The Newburgh School District has teachers with native speaker expertise in interesting foreign languages. Why are they not encouraged by the administration to offer innovative programs?

Increased Foreign Language Study in Elementary Schools

The New York Times points to an increase in foreign language classes in elementary schools in "Building a Nation of Polyglots, Starting With the Very Young" Could things like this happen in the Newburgh Enlarged City School District? Should they?

But with an economy that recognizes few geographical borders, and with people from all over the planet becoming our next-door neighbors, more Americans are demanding language instruction earlier in school.

Martha Abbott, director of education at the American Council on the Teaching of Foreign Languages, said that while there is no reliable data on the trend, her organization keeps learning of more school systems that think paying for elementary school language teachers is money well invested.

Since September 2006, all students in grades one through five in Loudon County, Va., have been given 30 to 60 minutes of Spanish instruction each week. Last year, officials in Fairfax County, Va. -- which, with 165,439 students, is the nation’s 13th-largest school system -- decided to expand the study of foreign languages to all 137 elementary schools over a seven-year period.
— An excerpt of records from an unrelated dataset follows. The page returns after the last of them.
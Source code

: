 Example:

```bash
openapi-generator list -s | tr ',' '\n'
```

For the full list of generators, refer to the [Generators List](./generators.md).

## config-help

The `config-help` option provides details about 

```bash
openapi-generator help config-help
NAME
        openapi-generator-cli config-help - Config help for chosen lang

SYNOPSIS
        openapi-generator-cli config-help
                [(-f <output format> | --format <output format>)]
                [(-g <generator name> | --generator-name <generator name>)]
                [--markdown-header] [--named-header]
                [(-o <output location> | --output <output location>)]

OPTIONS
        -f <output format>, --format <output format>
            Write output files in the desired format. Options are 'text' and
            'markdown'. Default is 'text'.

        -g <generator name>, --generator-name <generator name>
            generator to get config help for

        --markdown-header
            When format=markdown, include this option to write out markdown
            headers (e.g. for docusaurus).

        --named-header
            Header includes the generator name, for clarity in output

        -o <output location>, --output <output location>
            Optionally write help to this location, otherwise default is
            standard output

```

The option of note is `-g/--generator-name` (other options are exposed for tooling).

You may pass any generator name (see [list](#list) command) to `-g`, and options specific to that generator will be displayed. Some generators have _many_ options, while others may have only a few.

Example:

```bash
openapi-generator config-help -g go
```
Twenty-five Fairfax schools provide 30-minute lessons twice a week in Spanish, Japanese, Arabic, Chinese or French starting in the first grade. Ten schools have ambitious "immersion" programs where math, science and health are taught in a foreign language.
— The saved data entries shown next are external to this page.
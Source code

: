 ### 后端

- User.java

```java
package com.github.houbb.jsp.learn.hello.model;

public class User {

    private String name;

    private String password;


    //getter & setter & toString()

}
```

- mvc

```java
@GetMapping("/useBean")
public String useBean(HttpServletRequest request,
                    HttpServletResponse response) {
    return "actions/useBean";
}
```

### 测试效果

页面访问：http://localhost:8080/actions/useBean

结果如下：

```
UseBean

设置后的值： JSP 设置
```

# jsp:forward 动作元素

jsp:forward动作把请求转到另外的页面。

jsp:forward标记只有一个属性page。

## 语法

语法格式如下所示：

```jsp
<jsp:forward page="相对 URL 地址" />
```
Paula Patrick, the Fairfax system’s foreign language coordinator, said Americans have for too long had a "mind-set that everyone else in the world could learn English." Her district is receiving appeals from businesses that need global-ready travelers and from a health care industry that needs translators.
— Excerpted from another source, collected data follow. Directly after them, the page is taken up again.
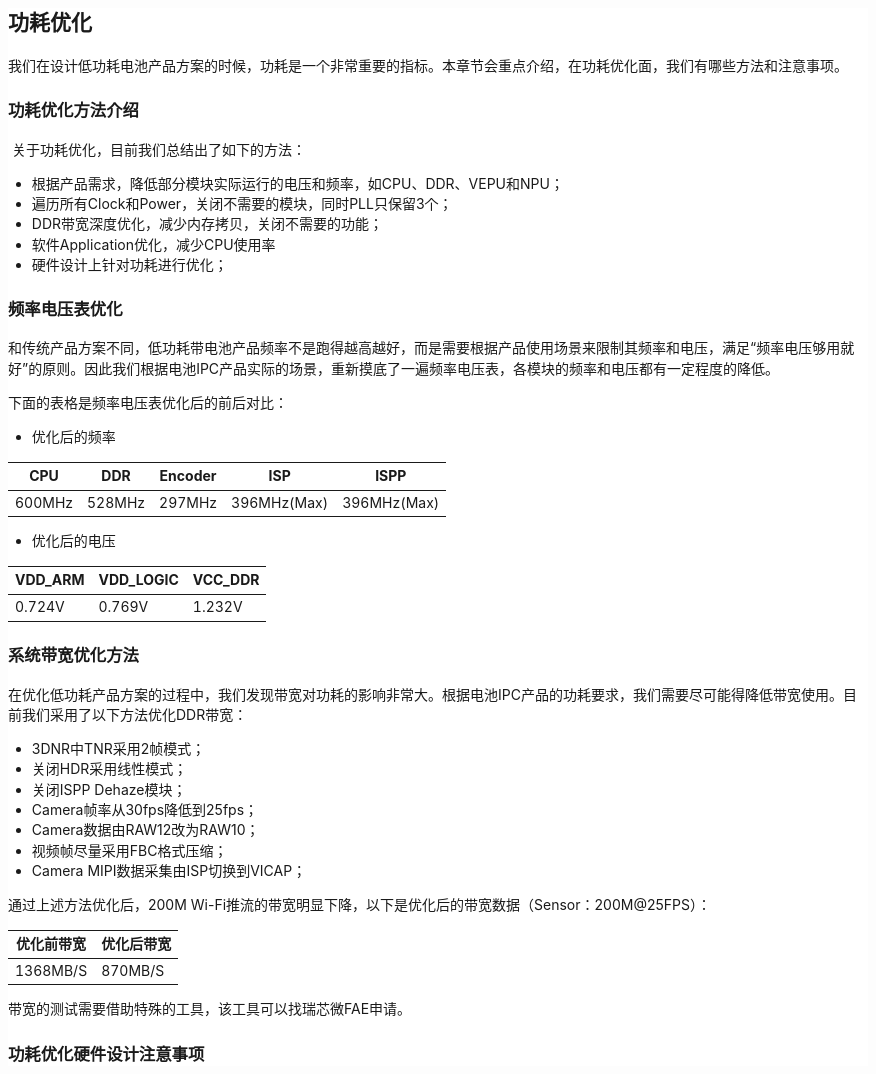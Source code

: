 ## 功耗优化

我们在设计低功耗电池产品方案的时候，功耗是一个非常重要的指标。本章节会重点介绍，在功耗优化面，我们有哪些方法和注意事项。

### 功耗优化方法介绍

​    关于功耗优化，目前我们总结出了如下的方法：

- 根据产品需求，降低部分模块实际运行的电压和频率，如CPU、DDR、VEPU和NPU；
- 遍历所有Clock和Power，关闭不需要的模块，同时PLL只保留3个；
- DDR带宽深度优化，减少内存拷贝，关闭不需要的功能；
- 软件Application优化，减少CPU使用率
- 硬件设计上针对功耗进行优化；

### 频率电压表优化

和传统产品方案不同，低功耗带电池产品频率不是跑得越高越好，而是需要根据产品使用场景来限制其频率和电压，满足“频率电压够用就好”的原则。因此我们根据电池IPC产品实际的场景，重新摸底了一遍频率电压表，各模块的频率和电压都有一定程度的降低。

下面的表格是频率电压表优化后的前后对比：

- 优化后的频率

| CPU    | DDR    | Encoder | ISP         | ISPP        |
| ------ | ------ | ------- | ----------- | ----------- |
| 600MHz | 528MHz | 297MHz  | 396MHz(Max) | 396MHz(Max) |

- 优化后的电压

| VDD_ARM | VDD_LOGIC | VCC_DDR |
| ------- | --------- | ------- |
| 0.724V  | 0.769V    | 1.232V  |

### 系统带宽优化方法

在优化低功耗产品方案的过程中，我们发现带宽对功耗的影响非常大。根据电池IPC产品的功耗要求，我们需要尽可能得降低带宽使用。目前我们采用了以下方法优化DDR带宽：

- 3DNR中TNR采用2帧模式；
- 关闭HDR采用线性模式；
- 关闭ISPP Dehaze模块；
- Camera帧率从30fps降低到25fps；
- Camera数据由RAW12改为RAW10；
- 视频帧尽量采用FBC格式压缩；
- Camera MIPI数据采集由ISP切换到VICAP；

通过上述方法优化后，200M Wi-Fi推流的带宽明显下降，以下是优化后的带宽数据（Sensor：200M@25FPS）：

| 优化前带宽 | 优化后带宽 |
| ---------- | ---------- |
| 1368MB/S   | 870MB/S    |

带宽的测试需要借助特殊的工具，该工具可以找瑞芯微FAE申请。

### 功耗优化硬件设计注意事项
Innovative ESL Summer Program

Here are two slightly older articles about the challenge the Newburgh School District faces teaching ESL students.

From the New York times, November 1, 2006: For Hispanic Parents, Lessons on Helping With the Homework

Here in this city of 30,000, where 36 percent of the school population is Latino, most of them Mexican immigrants, the school district is working hard to help parents immerse themselves in school from kindergarten on.

Carmen Vazqueztell, the district’s director of bilingual education, runs six workshops a year for parents, instructing them on monitoring homework and reading to children in Spanish, then having the children paraphrase the stories. Peter Gonzalez, the district’s bilingual liaison, pinch-hits for parents and helps students do homework.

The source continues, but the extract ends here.